Eileen Duchesne, executive assistant to Chief Doris Bill, is not saying which party is being accused. She said the First Nation has received a variety of different complaints this election, ranging in severity, about all the political parties.

“Some of them are things we can’t do anything about,” she said.

“We decided to react to citizens being taken to the polls only because we knew that they were intoxicated, they admitted they were intoxicated. Some were elderly, weren’t sure where they were going, what they were doing.”

Duchesne said those complaints came in on Oct. 8 and during the Thanksgiving long weekend.

She estimates she personally got four calls.

“On that day there were at least three of them told that it was voting day,” she said.

Voting day is actually Nov. 7. But people can cast their ballot early using special ballots.

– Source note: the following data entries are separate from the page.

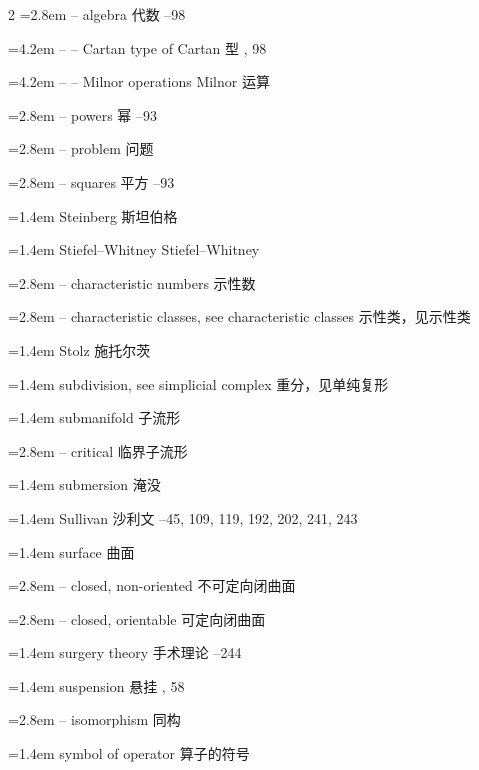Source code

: \begin{multicols}{2}
\noindent\hangindent=2.8em -- algebra \quad 代数 --98\par
\noindent\hangindent=4.2em -- -- Cartan type of \quad Cartan 型 , 98\par
\noindent\hangindent=4.2em -- -- Milnor operations \quad Milnor 运算 \par
\noindent\hangindent=2.8em -- powers \quad 幂 --93\par
\noindent\hangindent=2.8em -- problem \quad 问题 \par
\noindent\hangindent=2.8em -- squares \quad 平方 --93\par
\noindent\hangindent=1.4em Steinberg \quad 斯坦伯格 \par
\noindent\hangindent=1.4em Stiefel--Whitney \quad Stiefel--Whitney \quad\par
\noindent\hangindent=2.8em -- characteristic numbers \quad 示性数 \par
\noindent\hangindent=2.8em -- characteristic classes, see characteristic classes \quad 示性类，见示性类 \quad\par
\noindent\hangindent=1.4em Stolz \quad 施托尔茨 \par
\noindent\hangindent=1.4em subdivision, see simplicial complex \quad 重分，见单纯复形 \quad\par
\noindent\hangindent=1.4em submanifold \quad 子流形 \quad\par
\noindent\hangindent=2.8em -- critical \quad 临界子流形 \par
\noindent\hangindent=1.4em submersion \quad 淹没 \par
\noindent\hangindent=1.4em Sullivan \quad 沙利文 --45, 109, 119, 192, 202, 241, 243\par
\noindent\hangindent=1.4em surface \quad 曲面 \quad\par
\noindent\hangindent=2.8em -- closed, non-oriented \quad 不可定向闭曲面 \par
\noindent\hangindent=2.8em -- closed, orientable \quad 可定向闭曲面 \par
\noindent\hangindent=1.4em surgery theory \quad 手术理论 --244\par
\noindent\hangindent=1.4em suspension \quad 悬挂 , 58\par
\noindent\hangindent=2.8em -- isomorphism \quad 同构 \par
\noindent\hangindent=1.4em symbol of operator \quad 算子的符号 \par
\end{multicols}


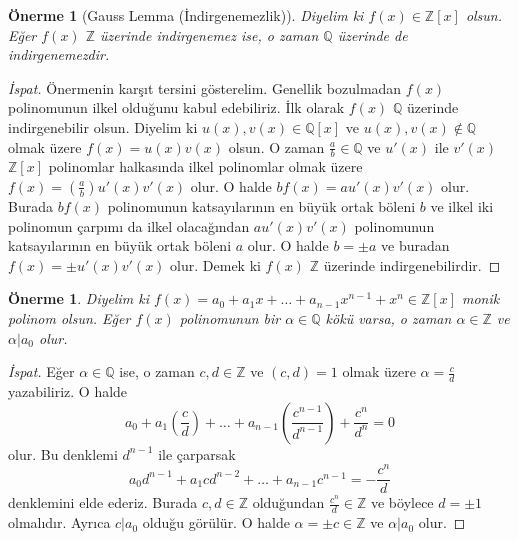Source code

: \documentclass[draft]{article}
\newtheorem{prop}[thm]{Önerme}
\theoremstyle{definition}
\theoremstyle{remark}
\begin{document}
			\begin{prop}[Gauss Lemma (İndirgenemezlik)]
			    Diyelim ki $f(x) \in \mathbb{Z}[x]$ olsun. Eğer $f(x)$ $\mathbb{Z}$ üzerinde indirgenemez ise, o zaman $\mathbb{Q}$ üzerinde de indirgenemezdir.
			\end{prop}
			
			\begin{proof}[İspat]
			    Önermenin karşıt tersini gösterelim. Genellik bozulmadan $f(x)$ polinomunun ilkel olduğunu kabul edebiliriz. İlk olarak $f(x)$ $\mathbb{Q}$ üzerinde indirgenebilir olsun. Diyelim ki $u(x), v(x) \in \mathbb{Q}[x]$ ve $u(x), v(x) \notin \mathbb{Q}$ olmak üzere $f(x) = u(x)v(x)$ olsun. O zaman $\frac{a}{b} \in \mathbb{Q}$ ve $u'(x)$ ile $v'(x)$ $\mathbb{Z}[x]$ polinomlar halkasında ilkel polinomlar olmak üzere $f(x) = (\frac{a}{b})u'(x)v'(x)$ olur. O halde $bf(x) = au'(x)v'(x)$ olur. Burada $bf(x)$ polinomunun katsayılarının en büyük ortak böleni $b$ ve ilkel iki polinomun çarpımı da ilkel olacağından $au'(x)v'(x)$ polinomunun katsayılarının en büyük ortak böleni $a$ olur. O halde $b = \pm a$ ve buradan $f(x) = \pm u'(x)v'(x)$ olur. Demek ki $f(x)$ $\mathbb{Z}$ üzerinde indirgenebilirdir.
			\end{proof}
			
			\begin{prop}
			    Diyelim ki $f(x) = a_0 + a_1x + \dots + a_{n - 1}x^{n - 1} + x^n \in \mathbb{Z}[x]$ monik polinom olsun. Eğer $f(x)$ polinomunun bir $\alpha \in \mathbb{Q}$ kökü varsa, o zaman $\alpha \in \mathbb{Z}$ ve $\alpha | a_0$ olur.
			\end{prop}
			
			\begin{proof}[İspat]
			    Eğer $\alpha \in \mathbb{Q}$ ise, o zaman $c, d \in \mathbb{Z}$ ve $(c, d) = 1$ olmak üzere $\alpha = \frac{c}{d}$ yazabiliriz. O halde
				\begin{equation*}
					a_0 + a_1(\frac{c}{d}) + \dots + a_{n - 1}(\frac{c^{n - 1}}{d^{n - 1}}) + \frac{c^n}{d^n} = 0
				\end{equation*}
				olur. Bu denklemi $d^{n - 1}$ ile çarparsak
				\begin{equation*}
					a_0d^{n - 1} + a_1cd^{n - 2} + \dots + a_{n - 1}c^{n - 1} = -\frac{c^n}{d}
				\end{equation*}
				denklemini elde ederiz. Burada $c, d \in \mathbb{Z}$ olduğundan $\frac{c^n}{d} \in \mathbb{Z}$ ve böylece $d = \pm 1$ olmalıdır. Ayrıca $c | a_0$ olduğu görülür. O halde $\alpha = \pm c \in \mathbb{Z}$ ve $\alpha | a_0$ olur.
			\end{proof}
			
\end{document}
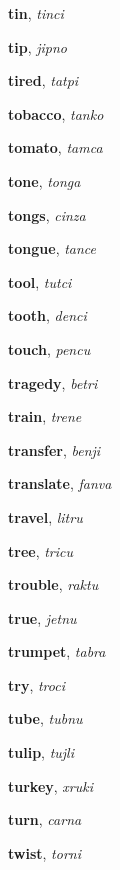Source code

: \documentclass[12pt]{book}
\begin{document}
\begin{description}
\item[ ] \textbf{tin}, \textit{tinci}

\item[ ] \textbf{tip}, \textit{jipno}

\item[ ] \textbf{tired}, \textit{tatpi}

\item[ ] \textbf{tobacco}, \textit{tanko}

\item[ ] \textbf{tomato}, \textit{tamca}

\item[ ] \textbf{tone}, \textit{tonga}

\item[ ] \textbf{tongs}, \textit{cinza}

\item[ ] \textbf{tongue}, \textit{tance}

\item[ ] \textbf{tool}, \textit{tutci}

\item[ ] \textbf{tooth}, \textit{denci}

\item[ ] \textbf{touch}, \textit{pencu}

\item[ ] \textbf{tragedy}, \textit{betri}

\item[ ] \textbf{train}, \textit{trene}

\item[ ] \textbf{transfer}, \textit{benji}

\item[ ] \textbf{translate}, \textit{fanva}

\item[ ] \textbf{travel}, \textit{litru}

\item[ ] \textbf{tree}, \textit{tricu}

\item[ ] \textbf{trouble}, \textit{raktu}

\item[ ] \textbf{true}, \textit{jetnu}

\item[ ] \textbf{trumpet}, \textit{tabra}

\item[ ] \textbf{try}, \textit{troci}

\item[ ] \textbf{tube}, \textit{tubnu}

\item[ ] \textbf{tulip}, \textit{tujli}

\item[ ] \textbf{turkey}, \textit{xruki}

\item[ ] \textbf{turn}, \textit{carna}

\item[ ] \textbf{twist}, \textit{torni}



\end{description}
\end{document}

Aside from the accusations in the letter, the First Nation heard a party was asking members to sign proxy forms so that someone else could vote on their behalf.

When it checked, it was told they were actually being asked to sign party memberships, she said.

“There may have been some misunderstanding with the citizen, but it still came in as a complaint.”

Candidates have also been canvassing at First Nations events, including a recent luncheon, without asking permission first, she said.

Even though neither the elections office nor the First Nation are naming specific political parties, that hasn’t stopped the parties from taking subtle – and not so subtle – swipes at their opponents, all while maintaining that they intend to run a clean campaign.

Yukon Party campaign chair Currie Dixon said his party has told the elections office about complaints regarding the other parties.

“They relate to the other campaigns using misdirection about proxies and voting lists and giving some false information about whether or not an individual is signing a list to sign up as a voter or in fact a proxy.”

It is common practice during the election season for all the political parties to help if someone calls and asks for a ride to the polls.

Yukon Party volunteers are trained that it is “unacceptable and inappropriate to drive somebody who is intoxicated or to mislead them or use misdirection,” Dixon said.

What about overzealous volunteers taking matters into their own hands?

“If someone did it on their own I’m not aware of it, but we certainly don’t condone it and we don’t encourage it. We train our volunteers not to do that.”

The NDP’s Stikeman said she was happy to receive the letter from Kwanlin Dun.

“I had been hearing rumours in the community that people were being brought down to vote and perhaps misled as to when the voting day was,” she said.

“It was my impression that perhaps there was undue pressure being put on MacIntyre residents to vote now and so I was relieved to hear from Kwanlin Dun First Nation and have them put it on the record.”

Stikeman said the NDP acts “at all times with integrity, with respect and by the rules.”

Dendys did not agree to an interview. Instead the Liberal Party sent out a statement.

“Jeanie Dendys fully respects all of the citizens in the Mountainview riding. … She and her campaign team have been trained in proper voting practices, as have all Yukon Liberal candidates, and fully respect all the citizens in her riding and the KDFN government. Dendys and Liberal Leader Sandy Silver are disappointed that questionable practices have occurred in the Mountainview riding.”

The First Nation has not approached the Elections Yukon office to make a complaint.

People are being told they’ll need to make a formal complaint themselves, Duchesne said.

“We have nothing to do with this election and we’ve been trying to tell people you can go to the elections office, lodge a complaint and those kind of things,” she said.

“But they all seem to want to call here and that’s understandable. It’s a place that they trust.”